Endothelial programmed death-1 ligand 1 (PD-L1) regulates CD8+ T-cell-mediated injury in the heart

Background - PD-L1 and PD-L2 are ligands for the inhibitory receptor programmed death-1 (PD-1), which is an important regulator of immune responses. PD-L1 is induced on cardiac endothelial cells under inflammatory conditions, but little is known about its role in regulating immune injury in the heart. Methods and Results - Cytotoxic T-lymphocyte - mediated myocarditis was induced in mice, and the influence of PD-L1 signaling was studied with PD-L1/L2 - deficient mice and blocking antibodies. During cytotoxic T-lymphocyte-induced myocarditis, the upregulation of PD-L1 on cardiac endothelia was dependent on T-cell- derived interferon-gamma, and blocking of interferon-gamma signaling worsened disease.

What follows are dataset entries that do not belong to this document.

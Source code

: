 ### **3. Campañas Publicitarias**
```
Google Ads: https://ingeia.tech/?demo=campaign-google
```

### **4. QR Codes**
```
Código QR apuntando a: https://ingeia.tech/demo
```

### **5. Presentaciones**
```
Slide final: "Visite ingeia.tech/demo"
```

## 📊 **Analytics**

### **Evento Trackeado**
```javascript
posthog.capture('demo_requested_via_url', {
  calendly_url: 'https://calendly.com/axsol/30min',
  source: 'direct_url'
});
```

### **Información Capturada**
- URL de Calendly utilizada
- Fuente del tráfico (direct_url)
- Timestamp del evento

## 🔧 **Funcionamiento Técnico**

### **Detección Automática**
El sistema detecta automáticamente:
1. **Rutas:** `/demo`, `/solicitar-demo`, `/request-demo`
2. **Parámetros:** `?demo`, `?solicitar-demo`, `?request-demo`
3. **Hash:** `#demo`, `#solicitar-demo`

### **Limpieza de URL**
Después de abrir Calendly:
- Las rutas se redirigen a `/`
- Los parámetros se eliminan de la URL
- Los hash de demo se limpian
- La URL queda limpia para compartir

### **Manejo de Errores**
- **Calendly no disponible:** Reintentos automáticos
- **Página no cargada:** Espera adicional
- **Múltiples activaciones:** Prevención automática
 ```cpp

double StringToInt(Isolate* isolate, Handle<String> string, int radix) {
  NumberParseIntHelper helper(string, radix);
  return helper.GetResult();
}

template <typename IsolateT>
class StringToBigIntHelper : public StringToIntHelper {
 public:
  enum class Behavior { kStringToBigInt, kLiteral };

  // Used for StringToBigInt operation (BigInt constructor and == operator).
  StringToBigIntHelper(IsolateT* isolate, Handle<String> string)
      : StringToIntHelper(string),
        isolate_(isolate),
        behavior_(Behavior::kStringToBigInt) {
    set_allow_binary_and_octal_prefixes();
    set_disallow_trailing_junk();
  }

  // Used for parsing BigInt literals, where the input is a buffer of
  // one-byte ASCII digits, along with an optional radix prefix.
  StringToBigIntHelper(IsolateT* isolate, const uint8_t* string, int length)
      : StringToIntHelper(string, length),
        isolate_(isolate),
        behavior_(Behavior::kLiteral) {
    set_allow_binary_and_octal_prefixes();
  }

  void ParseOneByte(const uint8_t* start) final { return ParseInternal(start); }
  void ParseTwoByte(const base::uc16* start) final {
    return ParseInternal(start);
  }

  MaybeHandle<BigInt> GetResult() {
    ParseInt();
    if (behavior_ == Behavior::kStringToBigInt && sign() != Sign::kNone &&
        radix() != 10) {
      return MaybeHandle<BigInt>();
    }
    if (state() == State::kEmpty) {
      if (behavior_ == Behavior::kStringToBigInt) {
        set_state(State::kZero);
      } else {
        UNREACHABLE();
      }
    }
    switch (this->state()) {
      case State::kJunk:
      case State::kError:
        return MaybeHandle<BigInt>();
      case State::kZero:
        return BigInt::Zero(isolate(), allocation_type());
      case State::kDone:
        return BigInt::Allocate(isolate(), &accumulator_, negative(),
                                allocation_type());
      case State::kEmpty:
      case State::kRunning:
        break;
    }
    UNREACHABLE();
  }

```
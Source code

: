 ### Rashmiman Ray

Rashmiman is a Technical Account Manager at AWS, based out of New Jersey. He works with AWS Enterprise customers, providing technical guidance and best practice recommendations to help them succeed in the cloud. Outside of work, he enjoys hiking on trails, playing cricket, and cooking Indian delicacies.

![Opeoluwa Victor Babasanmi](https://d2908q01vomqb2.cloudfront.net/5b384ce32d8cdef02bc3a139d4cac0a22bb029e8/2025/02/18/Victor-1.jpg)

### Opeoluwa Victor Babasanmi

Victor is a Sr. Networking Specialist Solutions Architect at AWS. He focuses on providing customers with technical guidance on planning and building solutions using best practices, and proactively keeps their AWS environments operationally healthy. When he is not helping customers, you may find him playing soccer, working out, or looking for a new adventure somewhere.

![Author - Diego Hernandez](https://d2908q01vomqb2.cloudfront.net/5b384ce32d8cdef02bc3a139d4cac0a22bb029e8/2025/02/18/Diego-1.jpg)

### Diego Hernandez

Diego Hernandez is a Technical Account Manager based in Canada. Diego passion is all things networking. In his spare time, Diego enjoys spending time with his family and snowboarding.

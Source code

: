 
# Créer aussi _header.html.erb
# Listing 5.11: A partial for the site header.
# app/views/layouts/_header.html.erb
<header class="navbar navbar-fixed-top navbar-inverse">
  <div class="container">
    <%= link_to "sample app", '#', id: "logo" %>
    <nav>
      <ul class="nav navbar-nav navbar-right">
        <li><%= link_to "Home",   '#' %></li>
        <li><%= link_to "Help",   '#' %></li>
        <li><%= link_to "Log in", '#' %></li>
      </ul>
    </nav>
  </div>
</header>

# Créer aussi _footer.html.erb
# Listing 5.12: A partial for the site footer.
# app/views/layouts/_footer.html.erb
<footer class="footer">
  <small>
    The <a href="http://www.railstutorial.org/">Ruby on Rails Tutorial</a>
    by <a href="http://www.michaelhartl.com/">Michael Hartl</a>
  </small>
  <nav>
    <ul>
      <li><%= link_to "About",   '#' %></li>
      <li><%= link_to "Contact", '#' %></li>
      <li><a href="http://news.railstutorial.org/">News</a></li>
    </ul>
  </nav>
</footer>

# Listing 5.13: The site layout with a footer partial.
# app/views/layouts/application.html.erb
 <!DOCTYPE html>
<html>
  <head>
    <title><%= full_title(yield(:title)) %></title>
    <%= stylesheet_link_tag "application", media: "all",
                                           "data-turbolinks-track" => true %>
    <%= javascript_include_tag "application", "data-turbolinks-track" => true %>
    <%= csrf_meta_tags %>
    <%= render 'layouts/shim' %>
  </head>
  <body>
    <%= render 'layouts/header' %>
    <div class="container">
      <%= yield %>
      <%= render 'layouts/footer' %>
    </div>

Genetic deletion of both PD-1 ligands [PD-L1/2((-/-))], as well as treatment with PD-L1 blocking antibody, transformed transient myocarditis to lethal disease, in association with widespread polymorphonuclear leukocyte-rich microabscesses but without change in cytotoxic T-lymphocyte recruitment. PD-L1/2((-/-)) mice reconstituted with bone marrow from wild- type mice remained susceptible to severe disease, which demonstrates that PD-L1 on non-bone marrow-derived cells confers the protective effect. Finally, depletion of polymorphonuclear leukocytes reversed the enhanced susceptibility to lethal myocarditis attributable to PD-L1 deficiency. Conclusions - Myocardial PD-L1, mainly localized on endothelium, is critical for control of immune- mediated cardiac injury and polymorphonuclear leukocyte inflammation.